The multi-million dollar question is whether there will be a local impact, and for a short period, or whether it will accumulate as it did last year and cause more catastrophic impacts, Kudela said. “Our best guess right now is that crabs will continue to be toxic this autumn, at least in some locations,” he said. “We are hoping that the bloom/toxin won’t spread over the whole coast again this year, but it’s still possible, particularly given the steady increase in toxicity through the spring/summer.”

Meanwhile, state officials opened the season for Dungeness in the spring, but by then the damage had been done. Most of the good crab fishing was gone since fishermen weren’t allowed to catch crabs in the lucrative months of December and January.

Two-thirds of Dungeness crab in California are consumed in a very short window, mainly during Thanksgiving, Christmas, Chinese New Year and New Year’s Day.

Preliminary estimate of Dungeness crab landings (pounds and dollars) through May show that fishermen caught nearly 5.8 million pounds of Dungeness crab worth close to $18 million in the state, according to the California Department of Fish and Wildlife.

Crescent City, whose season didn’t open until May, landed a paltry 145,914 pounds of Dungeness crab worth $431,360.

In comparison, Crescent City crabbers in 2013 reportedly netted more than 11 million pounds of crab worth more than $30 million.

“The impact has been catastrophic,” McGuire said. “I’ve been hearing from crabbers who have been selling off their commercial permits and their boats and losing their homes. They’re turning to government assistance and food banks to put food on the table for their kids.”

Several months ago, the joint committee put together a letter requesting Gov. Jerry Brown to declare a statewide emergency that would kick in low-interest loans to help California crabbers.

Brown signed the emergency declaration and advanced it to the Department of Commerce.

According to Brown, the direct impact loss from the closure is at least $48.3 million, an estimated 71 percent of the total commercial value of Dungeness crab in the state.

“And we continue to wait to see if the feds will declare an emergency, and I ‘gotta tell you, time is of the essence,” McGuire said. “Despite the fact that we opened the season, struggle has set in for thousands of working families across this state. These crabbers can’t wait any longer for assistance. This historical closure has brought devastation to many of our communities.”
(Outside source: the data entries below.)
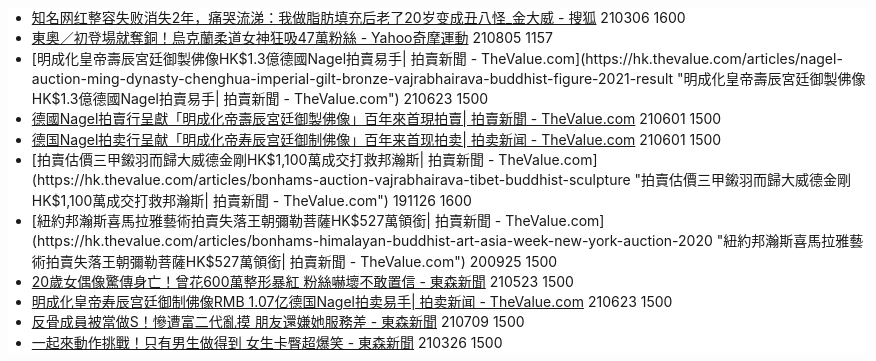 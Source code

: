 - [知名网红整容失败消失2年，痛哭流涕：我做脂肪填充后老了20岁变成丑八怪_金大威 - 搜狐](http://www.sohu.com/a/454427015_398798 "知名网红整容失败消失2年，痛哭流涕：我做脂肪填充后老了20岁变成丑八怪_金大威 - 搜狐") 210306 1600
- [東奧／初登場就奪銅！烏克蘭柔道女神狂吸47萬粉絲 - Yahoo奇摩運動](https://tw.sports.yahoo.com/news/%E6%9D%B1%E5%A5%A7-%E5%88%9D%E7%99%BB%E5%A0%B4%E5%B0%B1%E5%A5%AA%E9%8A%85-%E7%83%8F%E5%85%8B%E8%98%AD%E6%9F%94%E9%81%93%E5%A5%B3%E7%A5%9E%E7%8B%82%E5%90%B847%E8%90%AC%E7%B2%89%E7%B5%B2-035744966.html?bcmt=1 "東奧／初登場就奪銅！烏克蘭柔道女神狂吸47萬粉絲 - Yahoo奇摩運動") 210805 1157
- [明成化皇帝壽辰宮廷御製佛像HK$1.3億德國Nagel拍賣易手| 拍賣新聞 - TheValue.com](https://hk.thevalue.com/articles/nagel-auction-ming-dynasty-chenghua-imperial-gilt-bronze-vajrabhairava-buddhist-figure-2021-result "明成化皇帝壽辰宮廷御製佛像HK$1.3億德國Nagel拍賣易手| 拍賣新聞 - TheValue.com") 210623 1500
- [德國Nagel拍賣行呈獻「明成化帝壽辰宮廷御製佛像」百年來首現拍賣| 拍賣新聞 - TheValue.com](https://hk.thevalue.com/articles/nagel-auction-ming-dynasty-chenghua-imperial-gilt-bronze-vajrabhairava-buddhist-figure-2021 "德國Nagel拍賣行呈獻「明成化帝壽辰宮廷御製佛像」百年來首現拍賣| 拍賣新聞 - TheValue.com") 210601 1500
- [德国Nagel拍卖行呈献「明成化帝寿辰宫廷御制佛像」百年来首现拍卖| 拍卖新闻 - TheValue.com](https://cn.thevalue.com/articles/nagel-auction-ming-dynasty-chenghua-imperial-gilt-bronze-vajrabhairava-buddhist-figure-2021 "德国Nagel拍卖行呈献「明成化帝寿辰宫廷御制佛像」百年来首现拍卖| 拍卖新闻 - TheValue.com") 210601 1500
- [拍賣估價三甲鎩羽而歸大威德金剛HK$1,100萬成交打救邦瀚斯| 拍賣新聞 - TheValue.com](https://hk.thevalue.com/articles/bonhams-auction-vajrabhairava-tibet-buddhist-sculpture "拍賣估價三甲鎩羽而歸大威德金剛HK$1,100萬成交打救邦瀚斯| 拍賣新聞 - TheValue.com") 191126 1600
- [紐約邦瀚斯喜馬拉雅藝術拍賣失落王朝彌勒菩薩HK$527萬領銜| 拍賣新聞 - TheValue.com](https://hk.thevalue.com/articles/bonhams-himalayan-buddhist-art-asia-week-new-york-auction-2020 "紐約邦瀚斯喜馬拉雅藝術拍賣失落王朝彌勒菩薩HK$527萬領銜| 拍賣新聞 - TheValue.com") 200925 1500
- [20歲女偶像驚傳身亡！曾花600萬整形暴紅 粉絲嚇壞不敢置信 - 東森新聞](https://news.ebc.net.tw/news/entertainment/262135 "20歲女偶像驚傳身亡！曾花600萬整形暴紅 粉絲嚇壞不敢置信 - 東森新聞") 210523 1500
- [明成化皇帝寿辰宫廷御制佛像RMB 1.07亿德国Nagel拍卖易手| 拍卖新闻 - TheValue.com](https://cn.thevalue.com/articles/nagel-auction-ming-dynasty-chenghua-imperial-gilt-bronze-vajrabhairava-buddhist-figure-2021-result "明成化皇帝寿辰宫廷御制佛像RMB 1.07亿德国Nagel拍卖易手| 拍卖新闻 - TheValue.com") 210623 1500
- [反骨成員被當做S！慘遭富二代亂摸 朋友還嫌她服務差 - 東森新聞](https://news.ebc.net.tw/news/entertainment/269184 "反骨成員被當做S！慘遭富二代亂摸 朋友還嫌她服務差 - 東森新聞") 210709 1500
- [一起來動作挑戰！只有男生做得到 女生卡臀超爆笑 - 東森新聞](https://news.ebc.net.tw/news/living/254495 "一起來動作挑戰！只有男生做得到 女生卡臀超爆笑 - 東森新聞") 210326 1500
There has been some help. The US Small Business Administration under its own authority offered low-interest federal disaster loans to California small businesses that have suffered financial losses from the delay in crab season.

As of Aug. 1, the SBA approved 71 loans totaling more than $3.7 million to help ease economic hardship for fishermen and affected business owners, said Gary Colton, public information officer for SBA’s Office of Disaster Assistance.

Another bright spot in the season’s suspension was a newfound partnership between crabbers and the Karen C. Drayer Wildlife Health Center at the UC Davis School of Veterinary Medicine on a crab gear retrieval project.

Northern California crabbers and Humboldt Fishermen’s Marketing Association have collected roughly 1,500 lost crab pots off Eureka, Trinidad, Crescent City, Bodega Bay, and San Francisco coastal waters, said Jennifer Renzullo, field manager for the California Lost Fishing Gear Recovery Project.

The project, which started in Humboldt and Del Norte counties and extended to San Francisco, is funded by the National Oceanic and Atmospheric Administration’s Marine Debris Program.

The money is used to pay fishermen for each recovered trap and in turn, fishermen’s associations sell back the crab pots to the original owner for $75. Profits go into recovering more lost gear in the future, according to UC Davis.

“Economically, the fishermen were hit hard by the domoic acid closure; this is their livelihood,” said Renzullo, who is based in Eureka. “It was hard for them, but we were able to provide some employment through this retrieval program. They were able to make a little bit of money during the delay. I think it was helpful on some level, at least for a handful of guys.”